Norway’s central bank became one of the first to raise interest rates as a result of the US-Israeli attacks on Iran, warning that the conflict in the Middle East had lifted inflationary pressures as well as heightened economic uncertainty.
Meanwhile, the Swedish central bank, the Riksbank, kept its key rate unchanged and said that while the risk of higher inflation had increased somewhat due to the war in the Middle East, it could wait on developments before adjusting its policy.
On Thursday, Norway’s Norges Bank increased its policy rate by 0.25 percentage points to 4.25 %, following the lead of Australia among advanced economy central banks in raising rates.
The move was sooner than most analysts in a Reuters poll had expected.
The rich Scandinavian country is western Europe’s largest petroleum producer and has struggled to get inflation down to the central bank’s 2% target despite cutting interest rates far less in recent years than the European Central Bank, US Federal Reserve or Sweden’s Riksbank, which on Thursday held its own rates unchanged.
“The war in the Middle East is still causing substantial uncertainty about the economic outlook,” said Ida Wolden Bache, Norges Bank’s governor. She added: “Inflation is too high and has run above target for several years.”
Norway's annual core inflation rate came in at 3.0% in March, slightly lower than forecast but well above the central bank's target of 2.0%.
Norges Bank said that the Iran conflict meant “external price pressures appear to be slightly stronger” than in March, but that the recent appreciation in the krone should damp imported inflation.

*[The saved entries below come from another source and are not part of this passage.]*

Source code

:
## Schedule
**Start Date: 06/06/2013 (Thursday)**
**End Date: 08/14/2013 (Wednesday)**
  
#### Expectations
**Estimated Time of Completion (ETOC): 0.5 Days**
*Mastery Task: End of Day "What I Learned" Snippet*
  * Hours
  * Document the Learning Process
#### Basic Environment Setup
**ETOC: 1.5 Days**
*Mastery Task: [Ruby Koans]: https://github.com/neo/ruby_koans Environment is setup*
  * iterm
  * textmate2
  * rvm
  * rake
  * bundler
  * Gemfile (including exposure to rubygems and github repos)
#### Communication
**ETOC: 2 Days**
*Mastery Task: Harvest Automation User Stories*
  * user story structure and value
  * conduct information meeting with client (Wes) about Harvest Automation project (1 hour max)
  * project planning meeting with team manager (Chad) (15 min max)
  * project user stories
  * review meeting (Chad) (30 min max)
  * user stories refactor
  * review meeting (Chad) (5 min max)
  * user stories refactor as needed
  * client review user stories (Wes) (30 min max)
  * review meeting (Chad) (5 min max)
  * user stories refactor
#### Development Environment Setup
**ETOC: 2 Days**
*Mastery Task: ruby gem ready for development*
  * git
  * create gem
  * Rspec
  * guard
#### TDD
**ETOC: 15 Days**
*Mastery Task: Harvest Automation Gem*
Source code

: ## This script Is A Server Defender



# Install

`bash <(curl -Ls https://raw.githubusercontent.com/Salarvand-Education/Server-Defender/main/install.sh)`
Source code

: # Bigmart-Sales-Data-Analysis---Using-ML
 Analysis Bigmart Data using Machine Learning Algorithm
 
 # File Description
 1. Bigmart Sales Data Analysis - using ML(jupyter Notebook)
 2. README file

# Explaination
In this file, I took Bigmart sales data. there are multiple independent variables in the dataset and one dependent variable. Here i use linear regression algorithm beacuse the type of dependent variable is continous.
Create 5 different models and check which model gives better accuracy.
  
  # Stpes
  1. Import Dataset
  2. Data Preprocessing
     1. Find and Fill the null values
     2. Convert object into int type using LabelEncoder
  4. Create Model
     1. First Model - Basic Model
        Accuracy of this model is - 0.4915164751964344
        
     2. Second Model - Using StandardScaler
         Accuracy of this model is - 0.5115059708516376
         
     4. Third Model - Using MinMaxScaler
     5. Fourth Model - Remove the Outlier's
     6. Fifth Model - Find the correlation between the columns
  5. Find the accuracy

It warned that if war in the Middle East changed the economic outlook, it would be forced to revise its rate forecast.
Norges Bank estimated in March that mainland GDP in Norway — stripping out the effects of oil and gas — would increase by 1.6% this year, lower than in 2025.
A majority of respondents, 15 of the 23 economists in a Reuters poll conducted ahead of the announcement, had said Norges Bank would keep the policy rate on hold today, while the remaining eight expected a 25-basis-point hike.
The Norwegian crown strengthened to 10.85 against the euro by 0948 GMT, from 10.92 just before the announcement.
The bank’s statement points to a further rate hike this year, Sparebank 1 Chief Economist Elisabeth Holvik said.
“Norges Bank will raise borrowing costs again after the summer, so that the policy rate reaches 4.5% by year-end,” Holvik said.
For its part, Sweden's central bank earlier on Thursday kept its policy rate unchanged at 1.75%, as expected, but said the risk that the war in the Middle East will lead to higher inflation had increased somewhat.
The Riksbank has been in wait-and-see mode since cutting interest rates by a quarter percentage point in September last year, according to Reuters.
“There is scope to wait until there is a clearer picture of the effects of the war and the supply shocks it entails,” the central bank said in a statement.
In Poland, the central bank Governor Adam Glapinski said the likelihood of interest rate increases has grown over the past month although a hike is not a forgone conclusion for policymakers.
“Rate hikes are likely but they may not occur,” Glapinski told a news conference on Thursday. On the other hand, “rate cuts are very unlikely.”